Risk factors for the development of CP include lower gestational age, low birthweight, multiple gestation, intrauterine infection, placental abruption, preterm labor or prolonged rupture of membranes, respiratory distress, postnatal corticosteroids, and neonatal sepsis [51]. As survival rates for extreme prematurity increase, the rate of cerebral palsy may also increase [52], although some studies also find increases in survival with normal neurodevelopment. For example, of infants born at 22–24 weeks GA from 200 to 2011 when assessed at 18–22 months, overall survival increased from 30 to 36% and normal neurologic outcome increased from 16 to 20% [3]. Cerebral lesions identified by cranial ultrasound in infants born 24–32 weeks gestation were the most important predictor found by the EPIPAGE study. Of particular note, the odds of developing CP were increased 30-fold in infants with white matter abnormalities consistent with cystic periventricular leukomalacia or intraparenchymal hemorrhage. This study and others also found male sex to be an independent risk factor for CP [53].
Identifying patients at risk of CP is important for initiating early therapy which is more likely to be effective than therapy after infancy [54•]. Cranial ultrasound abnormalities are able to predict motor disability in most preterm infants; however, one third of infants with CP had no ultrasound abnormalities identified. In addition to neuroimaging techniques, functional general movements assessment at 1 month corrected age have high sensitivity for predicting motor impairment in preterm infants born at < 30 weeks GA. It is recommended that general movements at both 1 and 3 months corrected age be evaluated [55].
Preterm infants also have a high prevalence of minor motor dysfunction and poor coordination that may not meet the diagnosis of cerebral palsy. Such children may be diagnosed with developmental coordination disorder (DCD) which is a motor deficit in coordination, balance, gross and fine motor control, and visual motor integration but not consistent with cerebral palsy. The Diagnostic and Statistical Manual of Mental Disorders Fifth Edition (DSM-V) criteria for DCD includes deficiency in motor function but also in activities of daily living and intelligence. Motor impairments milder than CP also have long-term effects on academic achievement, participation in extracurricular activities, self-esteem, and mental health [56]. These impairments continue into adolescence and adulthood illustrating that these motor differences are not merely a delay in acquisition of skills.

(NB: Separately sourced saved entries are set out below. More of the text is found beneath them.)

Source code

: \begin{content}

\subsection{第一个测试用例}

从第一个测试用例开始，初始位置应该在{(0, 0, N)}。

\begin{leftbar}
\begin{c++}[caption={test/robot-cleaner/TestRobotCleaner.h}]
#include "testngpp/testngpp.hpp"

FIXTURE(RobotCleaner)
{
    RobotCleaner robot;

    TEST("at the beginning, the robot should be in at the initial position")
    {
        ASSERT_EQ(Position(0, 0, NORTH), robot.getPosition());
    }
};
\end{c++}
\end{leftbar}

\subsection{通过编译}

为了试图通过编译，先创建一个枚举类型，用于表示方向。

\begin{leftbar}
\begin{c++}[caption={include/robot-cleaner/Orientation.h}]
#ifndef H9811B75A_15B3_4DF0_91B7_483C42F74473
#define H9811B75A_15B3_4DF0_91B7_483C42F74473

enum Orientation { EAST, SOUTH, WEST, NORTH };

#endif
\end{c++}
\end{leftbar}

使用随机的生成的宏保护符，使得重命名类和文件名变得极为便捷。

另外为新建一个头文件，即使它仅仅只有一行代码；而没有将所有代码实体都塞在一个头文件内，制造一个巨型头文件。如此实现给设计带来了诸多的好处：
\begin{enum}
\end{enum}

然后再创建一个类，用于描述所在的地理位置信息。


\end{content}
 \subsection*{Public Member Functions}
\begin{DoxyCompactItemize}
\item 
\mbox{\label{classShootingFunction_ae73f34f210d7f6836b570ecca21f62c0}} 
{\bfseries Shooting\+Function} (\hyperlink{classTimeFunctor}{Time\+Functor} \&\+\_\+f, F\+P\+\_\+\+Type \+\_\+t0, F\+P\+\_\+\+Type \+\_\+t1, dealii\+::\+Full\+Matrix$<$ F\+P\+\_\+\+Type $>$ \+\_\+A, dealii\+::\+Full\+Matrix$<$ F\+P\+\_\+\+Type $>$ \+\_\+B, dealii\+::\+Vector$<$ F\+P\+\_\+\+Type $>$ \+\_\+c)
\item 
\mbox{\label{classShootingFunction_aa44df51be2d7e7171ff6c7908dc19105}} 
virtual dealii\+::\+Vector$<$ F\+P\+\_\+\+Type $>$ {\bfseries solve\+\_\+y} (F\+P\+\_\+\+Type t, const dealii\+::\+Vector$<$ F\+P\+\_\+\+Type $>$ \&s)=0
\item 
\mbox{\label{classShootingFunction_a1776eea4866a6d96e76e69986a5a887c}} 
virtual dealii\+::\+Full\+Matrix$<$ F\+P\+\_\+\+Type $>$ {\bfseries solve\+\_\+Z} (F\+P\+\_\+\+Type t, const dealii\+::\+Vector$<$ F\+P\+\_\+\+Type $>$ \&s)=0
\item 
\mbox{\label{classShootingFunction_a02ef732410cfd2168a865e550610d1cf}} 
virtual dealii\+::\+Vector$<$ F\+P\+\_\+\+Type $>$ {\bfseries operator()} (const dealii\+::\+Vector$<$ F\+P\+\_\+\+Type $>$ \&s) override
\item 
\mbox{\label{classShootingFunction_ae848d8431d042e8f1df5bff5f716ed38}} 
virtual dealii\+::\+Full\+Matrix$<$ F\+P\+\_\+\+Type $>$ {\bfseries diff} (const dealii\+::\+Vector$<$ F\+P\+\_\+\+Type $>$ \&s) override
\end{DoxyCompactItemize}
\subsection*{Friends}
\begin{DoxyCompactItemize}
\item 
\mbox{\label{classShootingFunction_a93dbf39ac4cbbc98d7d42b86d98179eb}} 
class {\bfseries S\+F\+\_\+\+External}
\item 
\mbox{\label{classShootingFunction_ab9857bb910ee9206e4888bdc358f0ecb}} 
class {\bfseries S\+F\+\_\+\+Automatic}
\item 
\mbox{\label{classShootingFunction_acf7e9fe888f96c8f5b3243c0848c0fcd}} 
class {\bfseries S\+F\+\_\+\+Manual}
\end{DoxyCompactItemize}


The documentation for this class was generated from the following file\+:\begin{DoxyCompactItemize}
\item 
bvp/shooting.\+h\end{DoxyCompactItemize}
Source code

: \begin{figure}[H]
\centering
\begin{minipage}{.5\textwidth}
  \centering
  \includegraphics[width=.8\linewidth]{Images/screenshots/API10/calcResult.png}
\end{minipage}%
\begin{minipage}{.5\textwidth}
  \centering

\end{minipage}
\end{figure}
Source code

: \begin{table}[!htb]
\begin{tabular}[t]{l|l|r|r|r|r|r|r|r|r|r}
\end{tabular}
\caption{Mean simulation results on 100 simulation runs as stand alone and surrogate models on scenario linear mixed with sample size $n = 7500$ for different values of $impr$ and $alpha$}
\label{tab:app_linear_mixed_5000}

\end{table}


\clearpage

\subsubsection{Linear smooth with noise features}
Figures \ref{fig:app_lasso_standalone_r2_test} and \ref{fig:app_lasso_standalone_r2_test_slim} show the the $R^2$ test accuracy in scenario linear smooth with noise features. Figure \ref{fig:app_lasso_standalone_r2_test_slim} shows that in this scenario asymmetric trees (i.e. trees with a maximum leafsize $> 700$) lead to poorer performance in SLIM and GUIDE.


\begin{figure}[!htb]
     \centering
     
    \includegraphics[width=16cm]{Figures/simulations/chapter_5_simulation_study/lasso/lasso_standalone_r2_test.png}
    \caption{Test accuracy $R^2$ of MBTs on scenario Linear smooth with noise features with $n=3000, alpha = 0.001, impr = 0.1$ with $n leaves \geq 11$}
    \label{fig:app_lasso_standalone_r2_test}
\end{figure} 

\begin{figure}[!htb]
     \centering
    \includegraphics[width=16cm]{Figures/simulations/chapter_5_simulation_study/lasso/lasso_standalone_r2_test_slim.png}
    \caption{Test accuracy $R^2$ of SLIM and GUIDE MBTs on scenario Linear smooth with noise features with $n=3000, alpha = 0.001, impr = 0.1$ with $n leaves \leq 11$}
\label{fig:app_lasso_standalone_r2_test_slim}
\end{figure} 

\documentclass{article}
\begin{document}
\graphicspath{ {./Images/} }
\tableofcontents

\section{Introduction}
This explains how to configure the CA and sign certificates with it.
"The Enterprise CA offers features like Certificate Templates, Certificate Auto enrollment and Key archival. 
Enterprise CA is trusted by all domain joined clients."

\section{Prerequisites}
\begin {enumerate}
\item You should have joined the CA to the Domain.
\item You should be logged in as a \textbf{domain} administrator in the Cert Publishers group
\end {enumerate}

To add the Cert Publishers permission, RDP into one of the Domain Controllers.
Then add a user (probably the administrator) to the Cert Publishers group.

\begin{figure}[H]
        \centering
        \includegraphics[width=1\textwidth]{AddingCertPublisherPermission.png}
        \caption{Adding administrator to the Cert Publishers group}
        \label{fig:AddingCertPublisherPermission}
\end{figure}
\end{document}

Cognitive Development and Impairments Resulting from Prematurity
Cognitive Development
Cognitive development occurs through the interplay of many complex developmental processes. School performance, IQ, and executive functioning are difficult to separate when studying outcomes. At 6 years of age, children born < 26 weeks GA showed impairment of motor, visuospatial, and sensorimotor function which includes planning, self-regulation, inhibition, and motor persistence all of which contribute to cognitive impairments and poor classroom performance [57]. Impairments can be difficult to detect as some children without signs of neurodevelopmental impairment in early childhood will have impairments that only manifest at school age and may persist into adulthood [58].
The EPIPAGE study cohort found cognitive deficits in 31% of surviving children at 8 years old [59]. People born prematurely have lower IQ (approx. 0.82 SD), lower executive functioning (0.51 SD), and lower processing speed (0.49 SD) than term born controls [60•]. Decreasing gestational age, decreasing birth weight, neonatal complications, the presence of cerebral lesions, male gender, lack of breast feeding, and low socioeconomic status contribute to cognitive deficits that persist into early childhood and may not be ameliorated by intervention programs outside of infancy [54•, 57, 61,62,63]. Another study found that birth at < 32 weeks GA was associated with poor kindergarten readiness for reading and math [64].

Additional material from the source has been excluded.